McBride Sean M, Bell Aaron J, Jongens Thomas A
Department of Psychiatry, University of Pennsylvania School of Medicine, Philadelphia, PA, USA.
Results Probl Cell Differ. 2012;54:83-117. doi: 10.1007/978-3-642-21649-7_6.
This chapter will briefly tie together a captivating string of scientific discoveries that began in the 1800s and catapulted us into the current state of the field where trials are under way in humans that have arisen directly from the discoveries made in model organisms such as Drosophila (fruit flies) and mice. The hope is that research efforts in the field of fragile X currently represent a roadmap that demonstrates the utility of identifying a mutant gene responsible for human disease, tracking down the molecular underpinnings of pathogenic phenotypes, and utilizing model organisms to identify and validate potential pharmacologic targets for testing in afflicted humans. Indeed, in fragile X this roadmap has already yielded successful trials in humans (J. Med. Genetic 46(4) 266-271; Jacquemont et al. Sci Transl Med 3(64):64ra61), although the work in studying these interventions in humans is just getting underway as the work in model organisms continues to generate new potential therapeutic targets.

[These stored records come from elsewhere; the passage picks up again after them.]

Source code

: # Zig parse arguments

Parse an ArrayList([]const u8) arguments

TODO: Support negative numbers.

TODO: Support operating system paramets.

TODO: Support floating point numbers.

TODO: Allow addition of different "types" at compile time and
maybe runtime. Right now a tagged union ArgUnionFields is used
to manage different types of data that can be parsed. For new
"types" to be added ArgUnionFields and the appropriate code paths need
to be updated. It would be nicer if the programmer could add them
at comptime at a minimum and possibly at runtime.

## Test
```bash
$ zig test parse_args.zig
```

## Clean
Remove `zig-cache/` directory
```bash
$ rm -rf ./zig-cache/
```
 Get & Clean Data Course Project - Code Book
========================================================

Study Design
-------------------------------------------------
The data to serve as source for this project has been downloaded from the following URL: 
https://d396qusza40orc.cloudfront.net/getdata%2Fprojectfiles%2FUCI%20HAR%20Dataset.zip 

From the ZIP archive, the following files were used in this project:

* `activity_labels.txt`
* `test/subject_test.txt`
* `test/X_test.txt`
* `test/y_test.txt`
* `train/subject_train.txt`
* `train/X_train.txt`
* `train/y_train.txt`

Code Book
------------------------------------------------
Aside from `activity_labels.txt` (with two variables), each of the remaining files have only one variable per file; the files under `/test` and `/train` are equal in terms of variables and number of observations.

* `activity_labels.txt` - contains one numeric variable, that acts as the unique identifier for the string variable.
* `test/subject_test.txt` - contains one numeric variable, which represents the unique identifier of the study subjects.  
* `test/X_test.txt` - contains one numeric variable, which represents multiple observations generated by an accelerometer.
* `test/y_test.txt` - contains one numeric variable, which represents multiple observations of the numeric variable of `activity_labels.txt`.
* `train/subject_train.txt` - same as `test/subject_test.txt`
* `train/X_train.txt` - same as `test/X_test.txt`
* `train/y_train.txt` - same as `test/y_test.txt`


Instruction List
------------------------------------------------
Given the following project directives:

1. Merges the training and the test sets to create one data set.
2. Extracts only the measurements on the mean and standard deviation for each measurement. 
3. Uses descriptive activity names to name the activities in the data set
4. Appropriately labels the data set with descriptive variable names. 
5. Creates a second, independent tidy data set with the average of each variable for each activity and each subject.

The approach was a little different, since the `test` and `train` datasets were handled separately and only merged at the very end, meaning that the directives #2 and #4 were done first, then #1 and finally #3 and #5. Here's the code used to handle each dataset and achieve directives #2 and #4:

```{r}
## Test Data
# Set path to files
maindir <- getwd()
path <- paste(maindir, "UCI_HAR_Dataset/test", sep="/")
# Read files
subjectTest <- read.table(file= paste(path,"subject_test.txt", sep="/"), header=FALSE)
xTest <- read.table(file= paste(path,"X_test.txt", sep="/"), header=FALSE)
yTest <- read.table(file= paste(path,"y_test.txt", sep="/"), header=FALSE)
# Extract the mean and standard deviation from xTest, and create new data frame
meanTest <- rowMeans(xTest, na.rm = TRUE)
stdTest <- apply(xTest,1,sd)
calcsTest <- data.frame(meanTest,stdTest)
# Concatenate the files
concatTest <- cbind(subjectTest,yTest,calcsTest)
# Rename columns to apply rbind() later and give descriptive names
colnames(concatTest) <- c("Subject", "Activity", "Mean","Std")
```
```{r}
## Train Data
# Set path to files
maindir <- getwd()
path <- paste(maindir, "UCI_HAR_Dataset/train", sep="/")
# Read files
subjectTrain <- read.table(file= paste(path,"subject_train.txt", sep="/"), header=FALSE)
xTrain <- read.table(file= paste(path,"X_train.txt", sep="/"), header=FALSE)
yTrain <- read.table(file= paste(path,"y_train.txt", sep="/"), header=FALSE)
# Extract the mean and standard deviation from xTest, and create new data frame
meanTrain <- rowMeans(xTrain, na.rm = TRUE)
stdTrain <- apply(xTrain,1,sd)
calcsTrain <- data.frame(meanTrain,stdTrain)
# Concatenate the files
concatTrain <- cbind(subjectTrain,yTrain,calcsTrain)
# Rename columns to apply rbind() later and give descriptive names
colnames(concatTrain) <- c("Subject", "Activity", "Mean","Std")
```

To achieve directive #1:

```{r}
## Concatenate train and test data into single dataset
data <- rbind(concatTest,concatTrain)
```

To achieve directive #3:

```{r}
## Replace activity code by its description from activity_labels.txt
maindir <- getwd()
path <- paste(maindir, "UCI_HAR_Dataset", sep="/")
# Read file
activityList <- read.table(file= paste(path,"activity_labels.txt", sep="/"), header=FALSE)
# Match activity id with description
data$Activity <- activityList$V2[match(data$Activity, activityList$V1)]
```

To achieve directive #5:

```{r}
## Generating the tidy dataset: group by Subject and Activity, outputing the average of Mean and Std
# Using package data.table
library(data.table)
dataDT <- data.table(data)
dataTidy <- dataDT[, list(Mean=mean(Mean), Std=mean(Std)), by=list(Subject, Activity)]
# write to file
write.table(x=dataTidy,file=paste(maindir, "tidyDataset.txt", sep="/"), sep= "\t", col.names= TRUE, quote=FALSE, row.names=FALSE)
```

本章将简要梳理一系列引人入胜的科学发现,这些发现始于19世纪,推动我们进入了该领域的当前状态,即基于果蝇和小鼠等模式生物的发现,直接开展人体试验。希望脆性X综合征领域的研究工作目前所呈现的路线图,能够证明鉴定导致人类疾病的突变基因、探寻致病表型的分子基础以及利用模式生物鉴定和验证潜在药理学靶点以供患病人类测试的实用性。事实上,在脆性X综合征方面,这一路线图已经在人体试验中取得了成功(《医学遗传学杂志》46(4) 266 - 271;雅克蒙特等人,《科学转化医学》3(64):64ra61),尽管随着模式生物的研究持续产生新的潜在治疗靶点,对这些干预措施的人体研究工作才刚刚起步。